DATA SECTION -
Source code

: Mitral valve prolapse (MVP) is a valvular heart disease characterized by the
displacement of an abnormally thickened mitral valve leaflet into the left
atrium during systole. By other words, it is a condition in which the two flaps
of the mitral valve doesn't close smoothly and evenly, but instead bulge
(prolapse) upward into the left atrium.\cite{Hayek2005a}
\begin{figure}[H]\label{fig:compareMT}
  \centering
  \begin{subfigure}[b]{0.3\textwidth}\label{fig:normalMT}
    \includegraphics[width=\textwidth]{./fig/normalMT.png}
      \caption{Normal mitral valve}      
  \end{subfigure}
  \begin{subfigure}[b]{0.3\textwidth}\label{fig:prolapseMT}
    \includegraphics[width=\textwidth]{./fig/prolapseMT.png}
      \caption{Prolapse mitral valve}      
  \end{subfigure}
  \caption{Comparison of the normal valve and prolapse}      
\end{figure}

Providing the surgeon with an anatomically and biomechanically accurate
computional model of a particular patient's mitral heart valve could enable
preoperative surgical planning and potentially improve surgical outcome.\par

PROBLEM TO SOLVE - Go through the records above, find each line with the string "label", and copy it.

PROBLEM SOLUTION -
\begin{figure}[H]\label{fig:compareMT}
  \begin{subfigure}[b]{0.3\textwidth}\label{fig:normalMT}
  \begin{subfigure}[b]{0.3\textwidth}\label{fig:prolapseMT}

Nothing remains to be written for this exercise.